My name is Boopathi, and I m a Senior Technical Recruiter at Cloud Destinations LLC.
Please see the below job description and let me know if you are interested in this position.
HPC AI Platform Engineer
Remote
6 Months
Position Overview:
The Senior HPC and AI Platform Engineer will lead the engineering and operations of scalable high-performance computing and artificial intelligence platforms. This role plays a critical part in enabling advanced research and scientific outcomes by delivering reliable, high performing infrastructure across on premises and public cloud environments.
Responsibilities:
- Lead the engineering, design, build, and ongoing operation of scalable HPC and AI platforms.
- Enable HPC and AI infrastructure and user experiences to support research and scientific workloads.
- Collaborate closely with researchers and scientists to optimize system performance and streamline workflows.

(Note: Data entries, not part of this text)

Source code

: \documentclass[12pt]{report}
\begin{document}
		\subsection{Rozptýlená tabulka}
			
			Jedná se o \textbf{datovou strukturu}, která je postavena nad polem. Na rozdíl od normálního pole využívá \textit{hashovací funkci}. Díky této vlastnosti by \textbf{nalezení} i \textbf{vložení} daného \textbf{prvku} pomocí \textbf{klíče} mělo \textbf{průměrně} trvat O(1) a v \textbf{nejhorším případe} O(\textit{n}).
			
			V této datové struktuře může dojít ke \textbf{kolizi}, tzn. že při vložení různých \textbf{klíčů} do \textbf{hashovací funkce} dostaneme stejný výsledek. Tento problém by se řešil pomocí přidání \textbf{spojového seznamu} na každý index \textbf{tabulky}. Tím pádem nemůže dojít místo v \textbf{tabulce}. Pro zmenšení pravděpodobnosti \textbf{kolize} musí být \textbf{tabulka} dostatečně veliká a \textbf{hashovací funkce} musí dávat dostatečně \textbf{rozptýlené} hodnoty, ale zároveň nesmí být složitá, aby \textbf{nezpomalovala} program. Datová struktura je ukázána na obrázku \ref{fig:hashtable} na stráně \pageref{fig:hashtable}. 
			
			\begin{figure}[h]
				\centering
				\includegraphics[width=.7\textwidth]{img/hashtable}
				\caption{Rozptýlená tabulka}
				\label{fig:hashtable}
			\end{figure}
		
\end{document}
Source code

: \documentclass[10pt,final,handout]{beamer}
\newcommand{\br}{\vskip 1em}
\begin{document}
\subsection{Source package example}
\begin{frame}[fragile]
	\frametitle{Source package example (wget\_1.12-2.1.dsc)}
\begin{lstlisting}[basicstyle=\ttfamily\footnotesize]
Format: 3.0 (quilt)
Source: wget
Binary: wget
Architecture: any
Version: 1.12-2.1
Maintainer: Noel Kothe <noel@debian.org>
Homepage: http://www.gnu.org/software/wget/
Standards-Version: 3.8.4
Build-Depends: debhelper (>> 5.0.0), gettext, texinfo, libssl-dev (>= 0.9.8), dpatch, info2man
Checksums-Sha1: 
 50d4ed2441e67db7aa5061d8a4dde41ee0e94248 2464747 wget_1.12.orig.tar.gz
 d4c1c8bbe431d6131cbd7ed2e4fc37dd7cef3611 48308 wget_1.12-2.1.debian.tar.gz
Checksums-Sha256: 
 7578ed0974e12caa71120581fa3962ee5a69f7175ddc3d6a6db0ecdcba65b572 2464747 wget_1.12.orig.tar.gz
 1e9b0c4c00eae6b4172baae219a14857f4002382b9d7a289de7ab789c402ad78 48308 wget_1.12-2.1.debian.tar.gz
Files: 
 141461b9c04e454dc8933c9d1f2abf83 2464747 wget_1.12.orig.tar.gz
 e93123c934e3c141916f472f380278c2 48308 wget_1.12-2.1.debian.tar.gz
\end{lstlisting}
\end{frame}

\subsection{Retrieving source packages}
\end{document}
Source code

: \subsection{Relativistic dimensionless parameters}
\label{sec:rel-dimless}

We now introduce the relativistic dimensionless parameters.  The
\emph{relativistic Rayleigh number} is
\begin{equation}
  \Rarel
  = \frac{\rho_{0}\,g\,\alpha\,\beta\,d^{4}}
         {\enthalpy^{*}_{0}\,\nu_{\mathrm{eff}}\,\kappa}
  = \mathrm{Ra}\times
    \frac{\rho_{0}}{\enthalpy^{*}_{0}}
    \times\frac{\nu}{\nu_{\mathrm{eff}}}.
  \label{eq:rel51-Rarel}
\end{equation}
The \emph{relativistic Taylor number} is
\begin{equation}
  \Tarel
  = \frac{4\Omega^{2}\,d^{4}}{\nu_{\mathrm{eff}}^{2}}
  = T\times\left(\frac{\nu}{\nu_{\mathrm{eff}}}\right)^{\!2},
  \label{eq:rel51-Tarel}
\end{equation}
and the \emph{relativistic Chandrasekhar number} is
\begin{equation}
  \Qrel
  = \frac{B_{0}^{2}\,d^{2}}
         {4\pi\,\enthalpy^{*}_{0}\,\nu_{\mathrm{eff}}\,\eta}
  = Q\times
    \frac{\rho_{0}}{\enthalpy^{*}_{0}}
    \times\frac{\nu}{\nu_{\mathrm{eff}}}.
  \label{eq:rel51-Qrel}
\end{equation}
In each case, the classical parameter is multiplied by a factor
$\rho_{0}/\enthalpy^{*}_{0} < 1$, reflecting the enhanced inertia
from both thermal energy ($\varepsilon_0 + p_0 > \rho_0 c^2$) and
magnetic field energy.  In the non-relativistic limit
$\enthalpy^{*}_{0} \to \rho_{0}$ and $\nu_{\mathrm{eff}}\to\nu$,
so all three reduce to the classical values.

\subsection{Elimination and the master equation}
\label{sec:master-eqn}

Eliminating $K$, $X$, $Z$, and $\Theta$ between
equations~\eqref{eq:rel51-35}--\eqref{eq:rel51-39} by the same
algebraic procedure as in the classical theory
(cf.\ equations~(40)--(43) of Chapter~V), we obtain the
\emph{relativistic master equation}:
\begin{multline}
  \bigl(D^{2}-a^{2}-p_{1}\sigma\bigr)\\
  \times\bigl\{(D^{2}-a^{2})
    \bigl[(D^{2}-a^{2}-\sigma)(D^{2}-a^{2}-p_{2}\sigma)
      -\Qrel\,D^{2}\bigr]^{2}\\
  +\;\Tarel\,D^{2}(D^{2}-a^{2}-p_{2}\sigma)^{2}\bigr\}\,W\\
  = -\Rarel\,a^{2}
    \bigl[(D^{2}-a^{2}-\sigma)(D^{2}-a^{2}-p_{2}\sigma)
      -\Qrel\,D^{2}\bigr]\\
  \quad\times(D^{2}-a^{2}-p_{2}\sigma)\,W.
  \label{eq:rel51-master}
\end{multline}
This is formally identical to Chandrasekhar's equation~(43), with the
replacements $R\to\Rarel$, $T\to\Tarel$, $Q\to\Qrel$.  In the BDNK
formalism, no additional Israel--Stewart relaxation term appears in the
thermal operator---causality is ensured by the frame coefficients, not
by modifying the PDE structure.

- Leverage tooling and automation for orchestration, resource scheduling, data access, and reproducibility.
- Evolve and operate public cloud and on premises environments with a focus on availability and performance for HPC and AI workloads.
- Define, monitor, and analyze infrastructure metrics and resource utilization.
- Partner with Linux engineering teams in areas of automation, AIOps, and observability.
Qualifications:
- Bachelor s degree in computer science, information technology, or a related technical field.
- Five or more years of experience as an HPC platform engineer.
- Experience leading global, large scale infrastructure initiatives.
- Authorized to work in the United States on a full-time basis without employer sponsorship.
Tools and Technologies:
- Hands on experience with HPC platforms and accelerators such as GPU technologies.
- Experience with HPC schedulers such as Altair Grid Engine and Slurm.
- Kubernetes platforms and container technologies including Docker and Apptainer.
- HPC and AI workloads, infrastructure, and cluster architectures.
- Distributed and parallel file systems such as WEKA.
- Advanced Linux command line usage, troubleshooting, and HPC administration.
- DevOps and infrastructure automation tools including GitHub, Chef, Ansible, and Terraform.
- Strong scripting and programming skills using Python or Bash.
- Passion for continuous learning and staying current with HPC and AI infrastructure trends.